Par ailleurs, pour les électeurs du RN, l’affaire apparaitra cousue de fil blanc. Le moment de la décision, les peines réclamées, tout cela tombe bien, vraiment très bien pour éloigner le risque d'une prise de pouvoir de la fille de Jean-Marie Le Pen, constateront les électeurs. Tellement bien que le RN est privé de sa candidate à l’élection clé du système français, alors qu'elle n'avait jamais eu, à ce jour, autant de chances de l'emporter. Les mêmes remarqueront que le RN subit de la part des partis de gouvernement et de la gauche une opposition hors normes depuis des mois : la mise en place d’une alliance anti-RN qui va de l’extrême gauche LFI à LR lors des dernières législatives, l’arrêt autoritaire d’une chaîne, C8, considérée comme proche de l’opposition et désormais l’élimination de la principale opposante politique. Des éléments qui viennent après bien d’autres : le refus des banques de financer le RN, par exemple. Pour l’électeur RN, le système gouverne mal mais se défend rageusement, considérant que la fin justifie les moyens.

La gauche se réjouira de cette issue judiciaire et répètera que Marine Le Pen n’est pas au-dessus des lois, elle espèrera que le coup porté au RN signe la perte du seul parti anti-mondialiste qui ait aujourd'hui ses chances aux présidentielles.
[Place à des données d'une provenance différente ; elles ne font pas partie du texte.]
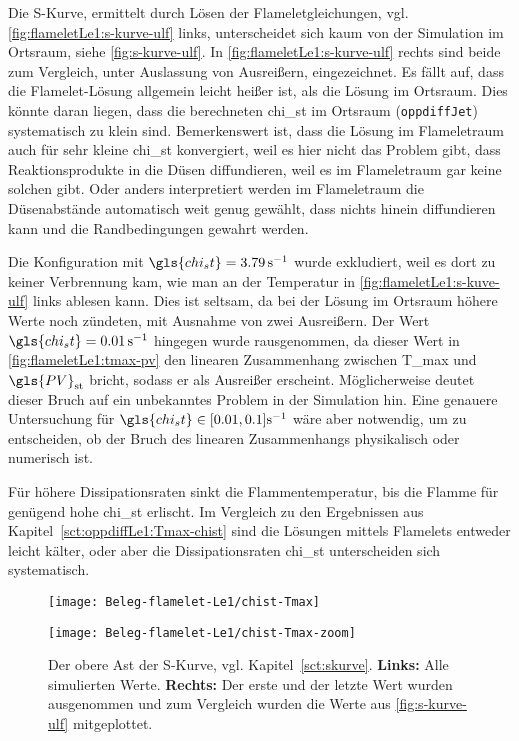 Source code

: Die S-Kurve, ermittelt durch Lösen der Flameletgleichungen, vgl. \autoref{fig:flameletLe1:s-kurve-ulf} links, unterscheidet sich kaum von der Simulation im Ortsraum, siehe \autoref{fig:s-kurve-ulf}. In \autoref{fig:flameletLe1:s-kurve-ulf} rechts sind beide zum Vergleich, unter Auslassung von Ausreißern, eingezeichnet. Es fällt auf, dass die Flamelet-Lösung allgemein leicht heißer ist, als die Lösung im Ortsraum. Dies könnte daran liegen, dass die berechneten \gls{chi_st} im Ortsraum (\lstinline!oppdiffJet!) systematisch zu klein sind. Bemerkenswert ist, dass die Lösung im Flameletraum auch für sehr kleine \gls{chi_st} konvergiert, weil es hier nicht das Problem gibt, dass Reaktionsprodukte in die Düsen diffundieren, weil es im Flameletraum gar keine solchen gibt. Oder anders interpretiert werden im Flameletraum die Düsenabstände automatisch weit genug gewählt, dass nichts hinein diffundieren kann und die Randbedingungen gewahrt werden.

Die Konfiguration mit $\gls{chi_st}=\SI{3.79}{\per\second}$ wurde exkludiert, weil es dort zu keiner Verbrennung kam, wie man an der Temperatur in \autoref{fig:flameletLe1:s-kuve-ulf} links ablesen kann. Dies ist seltsam, da bei der Lösung im Ortsraum höhere Werte noch zündeten, mit Ausnahme von zwei Ausreißern.
Der Wert $\gls{chi_st}=\SI{0.01}{\per\second}$ hingegen wurde rausgenommen, da dieser Wert in \autoref{fig:flameletLe1:tmax-pv} den linearen Zusammenhang zwischen \gls{T_max} und $\gls{PV}_\mathrm{st}$ bricht, sodass er als Ausreißer erscheint. Möglicherweise deutet dieser Bruch auf ein unbekanntes Problem in der Simulation hin. Eine genauere Untersuchung für $\gls{chi_st} \in [0.01,0.1]\SI{}{\per\second}$ wäre aber notwendig, um zu entscheiden, ob der Bruch des linearen Zusammenhangs physikalisch oder numerisch ist.

Für höhere Dissipationsraten sinkt die Flammentemperatur, bis die Flamme für genügend hohe \gls{chi_st} erlischt. Im Vergleich zu den Ergebnissen aus Kapitel~\ref{sct:oppdiffLe1:Tmax-chist} sind die Lösungen mittels Flamelets entweder leicht kälter, oder aber die Dissipationsraten \gls{chi_st} unterscheiden sich systematisch.

\begin{figure}[H]
    \begin{center}\begin{minipage}{0.49\linewidth}
        \texttt{[image: Beleg-flamelet-Le1/chist-Tmax]}
    \end{minipage}\begin{minipage}{0.49\linewidth}
        \texttt{[image: Beleg-flamelet-Le1/chist-Tmax-zoom]}
    \end{minipage}\end{center}
    \caption{Der obere Ast der S-Kurve, vgl. Kapitel~\ref{sct:skurve}. \textbf{Links:} Alle simulierten Werte. \textbf{Rechts:} Der erste und der letzte Wert wurden ausgenommen und zum Vergleich wurden die Werte aus \autoref{fig:s-kurve-ulf} mitgeplottet.}
    \label{fig:flameletLe1:s-kurve-ulf}
\end{figure}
Ou du moins que le RN, blessé, ne s’en remettra pas et sera affaibli au moment d'entamer la course présidentielle. Qu’une partie des électeurs, attachés à la personnalité de Marine Le Pen, ne reporteront pas si facilement leurs espoirs sur Jordan Bardella, trop jeune, trop inexpérimenté. Que l’image de la condamnation et de sa présidente affectera l’image d’honnêteté du parti.

J.D. Vance avait-il raison ?

Mais le calcul pourrait vite montrer ses limites. L’électeur RN a peu de chance de réagir sagement et d'enterrer la hache de guerre en souhaitant bonne chance à la gauche. La droite RN ne défilera pas dans la rue, ne brûlera pas les magasins et les voitures, ne cognera pas sur les CRS, certes. L’abstention gagnera peut-être les plus désespérés par la vie politique française. Mais pour les autres, le sentiment d’injustice, d’inégalité, la disproportion entre les faits et les peines, l’irritation de se voir privé de leur candidate dans une démocratie soi-disant exemplaire, la colère suscitée par un espoir politique empêché par les juges sur des motifs incompris peut alimenter une rage de vaincre, derrière un candidat RN quel qu’il soit. Marine Le Pen dira ce lundi soir sur TF1 si elle abandonne la politique ou si elle compte se mobiliser plus fortement encore derrière le candidat de son parti.

Car dans un pays inflammable, comme l’a montré notamment la révolte des Gilets jaunes, cette décision inédite dans la vie politique de la Ve République peut avoir l’effet inverse de celui qui était recherché. Car jamais la présence de ce que la France de droite appelle « le système » n’a été aussi tangible, aussi brutale et aussi injuste. La France reste en effet un pays révolutionnaire et les conditions de la révolte s’accumulent.

A Munich, JD Vance avait lancé, après de nombreux et graves reproches adressés à l’UE et aux pays qui la composent, ces mots sur la liberté d’expression et du jeu démocratique  : « On ne peut pas remporter un mandat démocratique en censurant ses opposants ou en les jetant en prison – qu’il s’agisse du chef de l’opposition, d’une humble chrétienne qui prie chez elle ou d’un journaliste qui tente de faire son travail ». Des mots qui résonnent étrangement aujourd’hui.